== EXERCISE AIM ==
Reproduce the records word for word, leaving out any pictures they hold.

== Plain-text document sources ==
════════════════

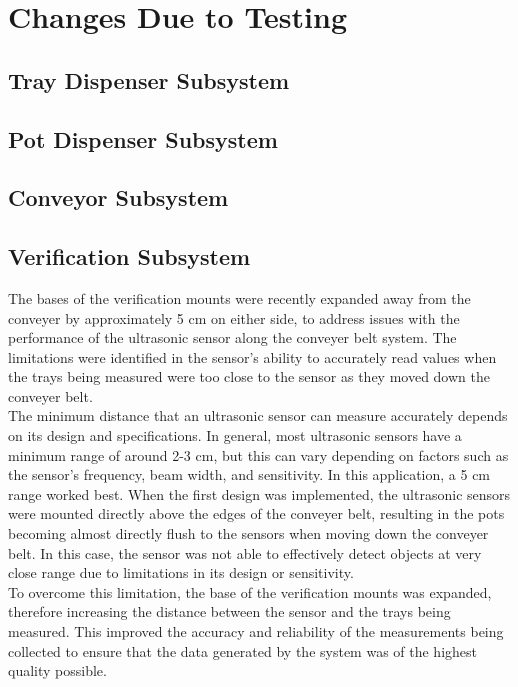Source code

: \documentclass[12pt, titlepage]{article}
\begin{document}
\section{Changes Due to Testing}
\subsection{Tray Dispenser Subsystem}

\subsection{Pot Dispenser Subsystem}

\subsection{Conveyor Subsystem}

\subsection{Verification Subsystem}

The bases of the verification mounts were recently expanded away from the conveyer by approximately 5 cm on either side, to address issues with the performance of the ultrasonic sensor along the conveyer belt system. The limitations were identified in the sensor's ability to accurately read values when the trays being measured were too close to the sensor as they moved down the conveyer belt.
\\ The minimum distance that an ultrasonic sensor can measure accurately depends on its design and specifications. In general, most ultrasonic sensors have a minimum range of around 2-3 cm, but this can vary depending on factors such as the sensor's frequency, beam width, and sensitivity. In this application, a 5 cm range worked best. When the first design was implemented, the ultrasonic sensors were mounted directly above the edges of the conveyer belt, resulting in the pots becoming almost directly flush to the sensors when moving down the conveyer belt. In this case, the sensor was not able to effectively detect objects at very close range due to limitations in its design or sensitivity.
\\ To overcome this limitation, the base of the verification mounts was expanded, therefore increasing the distance between the sensor and the trays being measured. This improved the accuracy and reliability of the measurements being collected to ensure that the data generated by the system was of the highest quality possible.
\end{document}
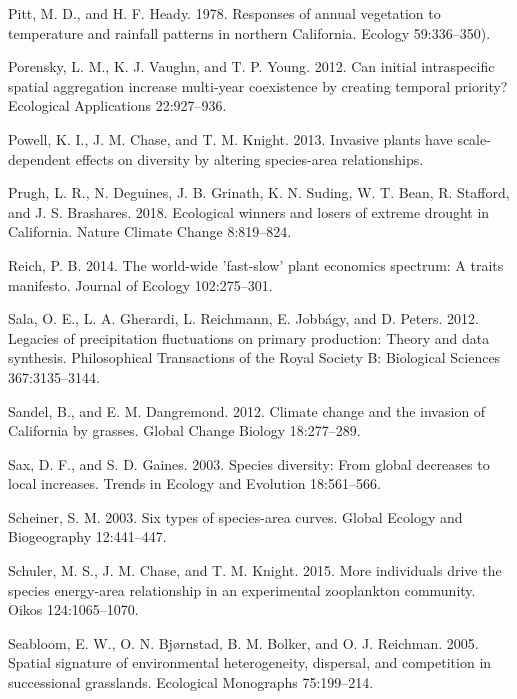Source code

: \documentclass[twoside,12pt,final]{ucthesis-CA2012}
\newlength{\cslhangindent}
\newenvironment{cslreferences}%
  {\setlength{\parindent}{0pt}%
  \everypar{\setlength{\hangindent}{\cslhangindent}}\ignorespaces}%
  {\par}
\begin{document}
\begin{ucmainmatter}
\begin{cslreferences}
\leavevmode\hypertarget{ref-Pitt1978}{}%
Pitt, M. D., and H. F. Heady. 1978. Responses of annual vegetation to temperature and rainfall patterns in northern California. Ecology 59:336--350).

\leavevmode\hypertarget{ref-Porensky2012}{}%
Porensky, L. M., K. J. Vaughn, and T. P. Young. 2012. Can initial intraspecific spatial aggregation increase multi-year coexistence by creating temporal priority? Ecological Applications 22:927--936.

\leavevmode\hypertarget{ref-powell2013}{}%
Powell, K. I., J. M. Chase, and T. M. Knight. 2013. Invasive plants have scale-dependent effects on diversity by altering species-area relationships.

\leavevmode\hypertarget{ref-Prugh2018}{}%
Prugh, L. R., N. Deguines, J. B. Grinath, K. N. Suding, W. T. Bean, R. Stafford, and J. S. Brashares. 2018. Ecological winners and losers of extreme drought in California. Nature Climate Change 8:819--824.

\leavevmode\hypertarget{ref-Reich2014}{}%
Reich, P. B. 2014. The world-wide 'fast-slow' plant economics spectrum: A traits manifesto. Journal of Ecology 102:275--301.

\leavevmode\hypertarget{ref-Sala2012b}{}%
Sala, O. E., L. A. Gherardi, L. Reichmann, E. Jobbágy, and D. Peters. 2012. Legacies of precipitation fluctuations on primary production: Theory and data synthesis. Philosophical Transactions of the Royal Society B: Biological Sciences 367:3135--3144.

\leavevmode\hypertarget{ref-Sandel2012}{}%
Sandel, B., and E. M. Dangremond. 2012. Climate change and the invasion of California by grasses. Global Change Biology 18:277--289.

\leavevmode\hypertarget{ref-sax2003}{}%
Sax, D. F., and S. D. Gaines. 2003. Species diversity: From global decreases to local increases. Trends in Ecology and Evolution 18:561--566.

\leavevmode\hypertarget{ref-scheiner2003}{}%
Scheiner, S. M. 2003. Six types of species-area curves. Global Ecology and Biogeography 12:441--447.

\leavevmode\hypertarget{ref-schuler2015}{}%
Schuler, M. S., J. M. Chase, and T. M. Knight. 2015. More individuals drive the species energy-area relationship in an experimental zooplankton community. Oikos 124:1065--1070.

\leavevmode\hypertarget{ref-seabloom2005}{}%
Seabloom, E. W., O. N. Bjørnstad, B. M. Bolker, and O. J. Reichman. 2005. Spatial signature of environmental heterogeneity, dispersal, and competition in successional grasslands. Ecological Monographs 75:199--214.


\end{cslreferences}
\end{ucmainmatter}
\end{document}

════════════════

== TASK RESULT ==
Source code

: \documentclass[12pt, titlepage]{article}
\begin{document}
\section{Changes Due to Testing}
\subsection{Tray Dispenser Subsystem}

\subsection{Pot Dispenser Subsystem}

\subsection{Conveyor Subsystem}

\subsection{Verification Subsystem}

The bases of the verification mounts were recently expanded away from the conveyer by approximately 5 cm on either side, to address issues with the performance of the ultrasonic sensor along the conveyer belt system. The limitations were identified in the sensor's ability to accurately read values when the trays being measured were too close to the sensor as they moved down the conveyer belt.
\\ The minimum distance that an ultrasonic sensor can measure accurately depends on its design and specifications. In general, most ultrasonic sensors have a minimum range of around 2-3 cm, but this can vary depending on factors such as the sensor's frequency, beam width, and sensitivity. In this application, a 5 cm range worked best. When the first design was implemented, the ultrasonic sensors were mounted directly above the edges of the conveyer belt, resulting in the pots becoming almost directly flush to the sensors when moving down the conveyer belt. In this case, the sensor was not able to effectively detect objects at very close range due to limitations in its design or sensitivity.
\\ To overcome this limitation, the base of the verification mounts was expanded, therefore increasing the distance between the sensor and the trays being measured. This improved the accuracy and reliability of the measurements being collected to ensure that the data generated by the system was of the highest quality possible.
\end{document}
Source code

: \documentclass[twoside,12pt,final]{ucthesis-CA2012}
\newlength{\cslhangindent}
\newenvironment{cslreferences}%
  {\setlength{\parindent}{0pt}%
  \everypar{\setlength{\hangindent}{\cslhangindent}}\ignorespaces}%
  {\par}
\begin{document}
\begin{ucmainmatter}
\begin{cslreferences}
\leavevmode\hypertarget{ref-Pitt1978}{}%
Pitt, M. D., and H. F. Heady. 1978. Responses of annual vegetation to temperature and rainfall patterns in northern California. Ecology 59:336--350).

\leavevmode\hypertarget{ref-Porensky2012}{}%
Porensky, L. M., K. J. Vaughn, and T. P. Young. 2012. Can initial intraspecific spatial aggregation increase multi-year coexistence by creating temporal priority? Ecological Applications 22:927--936.

\leavevmode\hypertarget{ref-powell2013}{}%
Powell, K. I., J. M. Chase, and T. M. Knight. 2013. Invasive plants have scale-dependent effects on diversity by altering species-area relationships.

\leavevmode\hypertarget{ref-Prugh2018}{}%
Prugh, L. R., N. Deguines, J. B. Grinath, K. N. Suding, W. T. Bean, R. Stafford, and J. S. Brashares. 2018. Ecological winners and losers of extreme drought in California. Nature Climate Change 8:819--824.

\leavevmode\hypertarget{ref-Reich2014}{}%
Reich, P. B. 2014. The world-wide 'fast-slow' plant economics spectrum: A traits manifesto. Journal of Ecology 102:275--301.

\leavevmode\hypertarget{ref-Sala2012b}{}%
Sala, O. E., L. A. Gherardi, L. Reichmann, E. Jobbágy, and D. Peters. 2012. Legacies of precipitation fluctuations on primary production: Theory and data synthesis. Philosophical Transactions of the Royal Society B: Biological Sciences 367:3135--3144.

\leavevmode\hypertarget{ref-Sandel2012}{}%
Sandel, B., and E. M. Dangremond. 2012. Climate change and the invasion of California by grasses. Global Change Biology 18:277--289.

\leavevmode\hypertarget{ref-sax2003}{}%
Sax, D. F., and S. D. Gaines. 2003. Species diversity: From global decreases to local increases. Trends in Ecology and Evolution 18:561--566.

\leavevmode\hypertarget{ref-scheiner2003}{}%
Scheiner, S. M. 2003. Six types of species-area curves. Global Ecology and Biogeography 12:441--447.

\leavevmode\hypertarget{ref-schuler2015}{}%
Schuler, M. S., J. M. Chase, and T. M. Knight. 2015. More individuals drive the species energy-area relationship in an experimental zooplankton community. Oikos 124:1065--1070.

\leavevmode\hypertarget{ref-seabloom2005}{}%
Seabloom, E. W., O. N. Bjørnstad, B. M. Bolker, and O. J. Reichman. 2005. Spatial signature of environmental heterogeneity, dispersal, and competition in successional grasslands. Ecological Monographs 75:199--214.


\end{cslreferences}
\end{ucmainmatter}
\end{document}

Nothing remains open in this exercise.